Are you interested in being interviewed by journalists or other personalities in the media? Mattu and Erlanger Turner, PhD, a private practitioner and assistant professor of psychology at the University of Houston-Downtown who’s been quoted in O: The Oprah Magazine, YES! and local TV, share these tips:
- Overcome imposter syndrome. When Mattu received his first interview requests, he hesitated. “I thought, ‘Don’t speak to me, speak to the experts I cited in my dissertation,” he remembers. “It took a long time to understand that I do have a lot of unique knowledge that can help this person do their job.” That said, he adds, suggest alternative sources if the subject is legitimately outside your area of competence.

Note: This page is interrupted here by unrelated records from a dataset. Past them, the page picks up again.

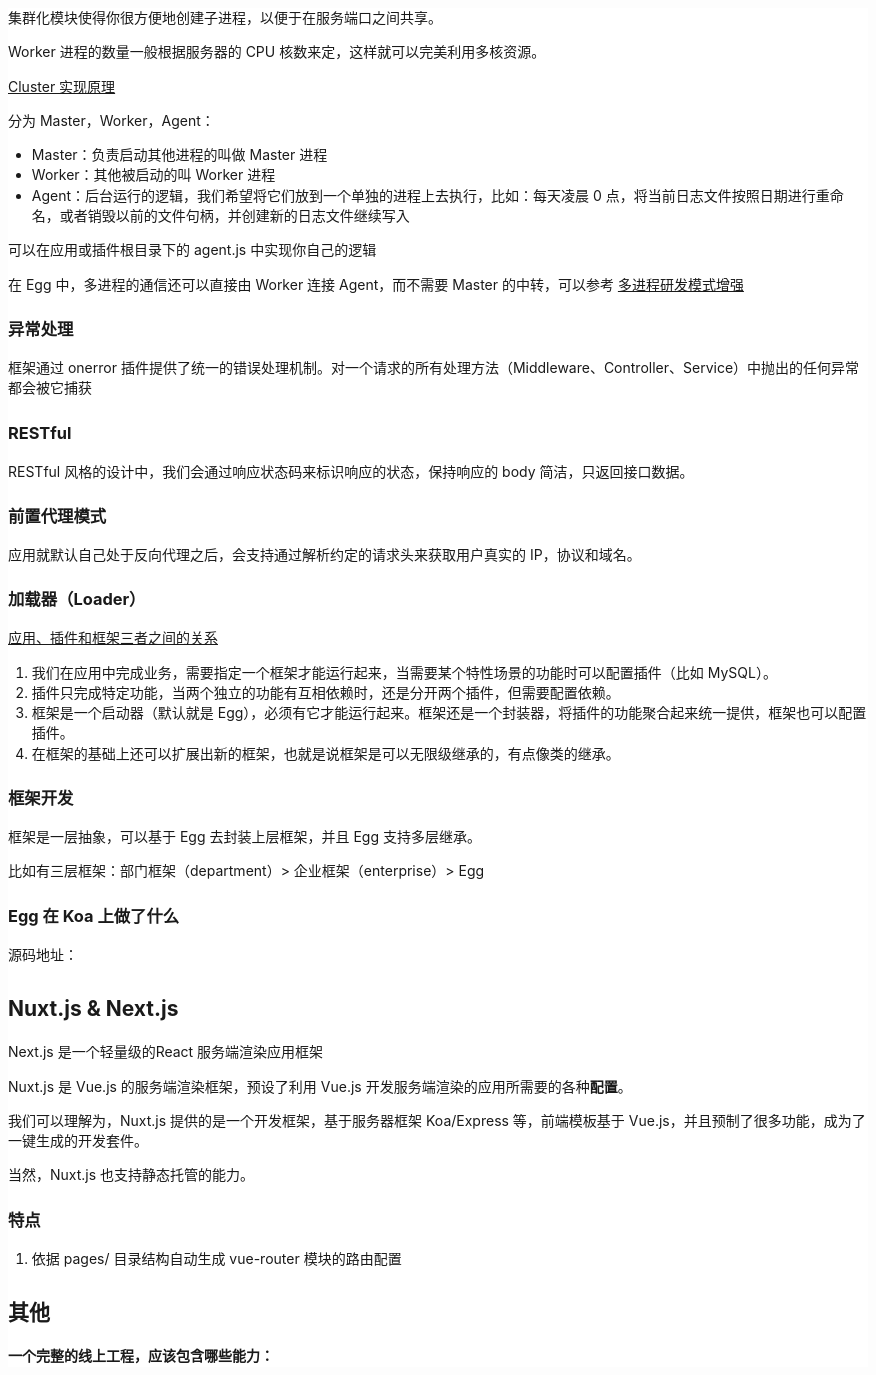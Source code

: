 集群化模块使得你很方便地创建子进程，以便于在服务端口之间共享。

Worker 进程的数量一般根据服务器的 CPU 核数来定，这样就可以完美利用多核资源。

[Cluster 实现原理](https://cnodejs.org/topic/56e84480833b7c8a0492e20c)

分为 Master，Worker，Agent：

* Master：负责启动其他进程的叫做 Master 进程
* Worker：其他被启动的叫 Worker 进程
* Agent：后台运行的逻辑，我们希望将它们放到一个单独的进程上去执行，比如：每天凌晨 0 点，将当前日志文件按照日期进行重命名，或者销毁以前的文件句柄，并创建新的日志文件继续写入

可以在应用或插件根目录下的 agent.js 中实现你自己的逻辑

在 Egg 中，多进程的通信还可以直接由 Worker 连接 Agent，而不需要 Master 的中转，可以参考 [多进程研发模式增强](https://eggjs.org/zh-cn/advanced/cluster-client.html)

### 异常处理

框架通过 onerror 插件提供了统一的错误处理机制。对一个请求的所有处理方法（Middleware、Controller、Service）中抛出的任何异常都会被它捕获

### RESTful

RESTful 风格的设计中，我们会通过响应状态码来标识响应的状态，保持响应的 body 简洁，只返回接口数据。

### 前置代理模式

应用就默认自己处于反向代理之后，会支持通过解析约定的请求头来获取用户真实的 IP，协议和域名。

### 加载器（Loader）

[应用、插件和框架三者之间的关系](https://eggjs.org/zh-cn/advanced/loader.html)

1. 我们在应用中完成业务，需要指定一个框架才能运行起来，当需要某个特性场景的功能时可以配置插件（比如 MySQL）。
2. 插件只完成特定功能，当两个独立的功能有互相依赖时，还是分开两个插件，但需要配置依赖。
3. 框架是一个启动器（默认就是 Egg），必须有它才能运行起来。框架还是一个封装器，将插件的功能聚合起来统一提供，框架也可以配置插件。
4. 在框架的基础上还可以扩展出新的框架，也就是说框架是可以无限级继承的，有点像类的继承。

### 框架开发

框架是一层抽象，可以基于 Egg 去封装上层框架，并且 Egg 支持多层继承。

比如有三层框架：部门框架（department）> 企业框架（enterprise）> Egg


### Egg 在 Koa 上做了什么

源码地址：

## Nuxt.js & Next.js

Next.js 是一个轻量级的React 服务端渲染应用框架

Nuxt.js 是 Vue.js 的服务端渲染框架，预设了利用 Vue.js 开发服务端渲染的应用所需要的各种**配置**。

我们可以理解为，Nuxt.js 提供的是一个开发框架，基于服务器框架 Koa/Express 等，前端模板基于 Vue.js，并且预制了很多功能，成为了一键生成的开发套件。

当然，Nuxt.js 也支持静态托管的能力。

### 特点

1. 依据 pages/ 目录结构自动生成 vue-router 模块的路由配置


## 其他

**一个完整的线上工程，应该包含哪些能力：**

- Make yourself easy to find. Turner’s active Twitter account, the blog he writes for Psychology Today and his own website all help reporters find him. “If you’re interested in media work, you have to be present on social media—especially Twitter,” says Turner. “If you’re not on Twitter, it’s much more difficult to establish these kinds of connections.”
- Build relationships. Media appearances typically prompt additional invitations, since they boost your credibility among reporters and producers. Make yourself useful so that reporters feel comfortable asking you what’s new. And once you’ve built a relationship with a reporter or producer, your institution’s communications department can collaborate with you when pitching story ideas.
- Do your homework—but not too much. Journalists will typically just give you a general idea of the topic beforehand, not specific questions, says Mattu. Have three to five talking points you’d like to get across, he suggests, adding that you can review that list at the interview’s end when most journalists will ask if there’s anything else you’d like to share. However, don’t try to come up with soundbites beforehand. “Reporters are coming to you to have a dialogue,” says Mattu, urging psychologists to share personal stories and be transparent about their emotions on the topic. “They’re coming to you to make the information alive in some way.”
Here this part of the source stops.